Fig. 403.—From Symbolism of the East and West (Aynsley, Mrs. Murray).


Fig. 404.—English Eighteenth Century Printer’s Ornament.

In a cave situated at the cross roads at Royston in Hertfordshire, there is the figure of St. Kitt beneath which are apparently eight other figures: these are assumedly “other saints,” but the Christian Church does not assign any singular pre-eminence to St. Christopher, and the decorators of the Royston Cave evidently regarded St. Kitt as the Supreme One or God Himself. It is abundantly evident that to our ancestors Kit or Kate was God, Giant, Jeyantt,[745] or Good John: that he was deemed the deity of the ocean is obvious from instances where the water in which he stands is full of crabs, dolphins, and other ocean creatures.

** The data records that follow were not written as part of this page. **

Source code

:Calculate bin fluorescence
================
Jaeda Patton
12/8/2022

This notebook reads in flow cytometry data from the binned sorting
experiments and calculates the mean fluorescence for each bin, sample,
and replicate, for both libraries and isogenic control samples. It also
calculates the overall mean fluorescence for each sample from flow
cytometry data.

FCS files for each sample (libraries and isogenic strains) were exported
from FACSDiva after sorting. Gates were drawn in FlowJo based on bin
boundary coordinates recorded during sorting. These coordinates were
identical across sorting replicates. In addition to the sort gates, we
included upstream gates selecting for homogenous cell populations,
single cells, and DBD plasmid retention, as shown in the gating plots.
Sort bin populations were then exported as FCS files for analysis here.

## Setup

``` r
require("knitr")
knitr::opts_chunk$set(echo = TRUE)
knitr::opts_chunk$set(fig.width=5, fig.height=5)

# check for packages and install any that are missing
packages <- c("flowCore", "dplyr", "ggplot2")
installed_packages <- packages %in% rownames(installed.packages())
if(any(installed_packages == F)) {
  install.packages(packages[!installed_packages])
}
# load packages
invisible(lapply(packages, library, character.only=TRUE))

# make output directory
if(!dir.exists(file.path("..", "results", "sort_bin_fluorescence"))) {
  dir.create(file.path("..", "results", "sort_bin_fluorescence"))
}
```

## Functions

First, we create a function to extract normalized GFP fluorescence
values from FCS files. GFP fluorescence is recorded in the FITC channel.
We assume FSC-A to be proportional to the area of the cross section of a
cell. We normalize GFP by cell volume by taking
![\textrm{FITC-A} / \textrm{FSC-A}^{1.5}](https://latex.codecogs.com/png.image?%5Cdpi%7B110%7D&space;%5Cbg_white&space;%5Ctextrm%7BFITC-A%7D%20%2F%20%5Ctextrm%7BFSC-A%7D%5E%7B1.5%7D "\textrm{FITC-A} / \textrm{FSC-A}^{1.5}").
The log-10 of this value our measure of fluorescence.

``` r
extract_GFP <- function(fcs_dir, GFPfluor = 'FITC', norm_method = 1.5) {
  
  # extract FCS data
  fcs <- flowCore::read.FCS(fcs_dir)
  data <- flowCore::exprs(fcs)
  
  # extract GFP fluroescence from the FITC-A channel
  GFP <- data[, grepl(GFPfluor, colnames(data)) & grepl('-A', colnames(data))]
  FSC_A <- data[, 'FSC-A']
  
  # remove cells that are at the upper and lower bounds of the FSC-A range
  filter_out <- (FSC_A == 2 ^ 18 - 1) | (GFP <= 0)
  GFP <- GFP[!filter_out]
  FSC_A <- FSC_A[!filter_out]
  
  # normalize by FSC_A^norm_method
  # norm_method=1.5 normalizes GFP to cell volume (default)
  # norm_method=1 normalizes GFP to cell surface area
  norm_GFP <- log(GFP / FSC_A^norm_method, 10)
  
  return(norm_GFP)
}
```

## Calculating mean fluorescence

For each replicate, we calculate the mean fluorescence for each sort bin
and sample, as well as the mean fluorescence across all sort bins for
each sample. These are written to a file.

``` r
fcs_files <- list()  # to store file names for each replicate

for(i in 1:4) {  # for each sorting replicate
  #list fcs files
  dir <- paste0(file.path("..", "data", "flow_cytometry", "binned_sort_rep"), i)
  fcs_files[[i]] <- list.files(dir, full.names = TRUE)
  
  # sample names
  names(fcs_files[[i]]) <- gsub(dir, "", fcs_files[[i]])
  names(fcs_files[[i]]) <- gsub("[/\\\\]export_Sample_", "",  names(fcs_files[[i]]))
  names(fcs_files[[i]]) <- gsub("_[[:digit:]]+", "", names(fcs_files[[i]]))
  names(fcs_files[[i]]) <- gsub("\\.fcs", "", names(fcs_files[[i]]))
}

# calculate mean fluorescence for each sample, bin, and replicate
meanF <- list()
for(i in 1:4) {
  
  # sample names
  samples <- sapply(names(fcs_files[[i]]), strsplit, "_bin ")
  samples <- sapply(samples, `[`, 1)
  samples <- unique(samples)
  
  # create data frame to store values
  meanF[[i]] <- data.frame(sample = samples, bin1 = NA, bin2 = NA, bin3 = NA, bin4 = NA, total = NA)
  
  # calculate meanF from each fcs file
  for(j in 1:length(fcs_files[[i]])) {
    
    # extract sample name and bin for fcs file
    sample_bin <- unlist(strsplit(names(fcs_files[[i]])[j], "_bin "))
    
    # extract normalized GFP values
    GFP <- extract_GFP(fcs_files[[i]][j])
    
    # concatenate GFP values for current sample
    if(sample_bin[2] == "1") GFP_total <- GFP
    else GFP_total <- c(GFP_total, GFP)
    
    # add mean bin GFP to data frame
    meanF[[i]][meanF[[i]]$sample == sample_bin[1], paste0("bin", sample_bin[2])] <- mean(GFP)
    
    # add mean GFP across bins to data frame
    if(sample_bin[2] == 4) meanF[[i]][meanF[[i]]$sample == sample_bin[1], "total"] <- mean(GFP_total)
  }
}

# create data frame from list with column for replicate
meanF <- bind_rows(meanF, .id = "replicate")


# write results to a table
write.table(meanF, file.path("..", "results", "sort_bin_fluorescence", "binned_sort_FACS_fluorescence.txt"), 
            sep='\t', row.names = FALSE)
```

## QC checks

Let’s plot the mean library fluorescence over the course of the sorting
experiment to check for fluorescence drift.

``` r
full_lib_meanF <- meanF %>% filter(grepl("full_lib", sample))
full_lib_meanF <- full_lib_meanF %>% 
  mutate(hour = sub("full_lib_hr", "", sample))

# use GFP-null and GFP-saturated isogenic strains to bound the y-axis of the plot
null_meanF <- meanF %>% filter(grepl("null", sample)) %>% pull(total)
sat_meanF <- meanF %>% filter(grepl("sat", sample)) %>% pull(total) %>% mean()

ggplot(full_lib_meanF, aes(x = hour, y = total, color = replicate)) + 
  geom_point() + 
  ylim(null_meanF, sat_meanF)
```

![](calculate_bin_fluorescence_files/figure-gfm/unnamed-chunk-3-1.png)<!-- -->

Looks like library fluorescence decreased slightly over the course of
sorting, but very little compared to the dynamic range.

I have suggested that Christopher was a representation of dad or Death carrying the soul over the river of Death, i.e., “Dowdy” with the spriggan on his back. Among sailors Death is known familiarly as “Old Nick,” “Old Davy,” or “Davy Jones,” and in Cornwall they have a curious and inexplicable saying: “as ancient as the Flood of Dava”. I think this Dava must have been the genius of the rivers Dove, Taff and Tavy.

Fig. 405.—St. Christopher. From Royston Cave.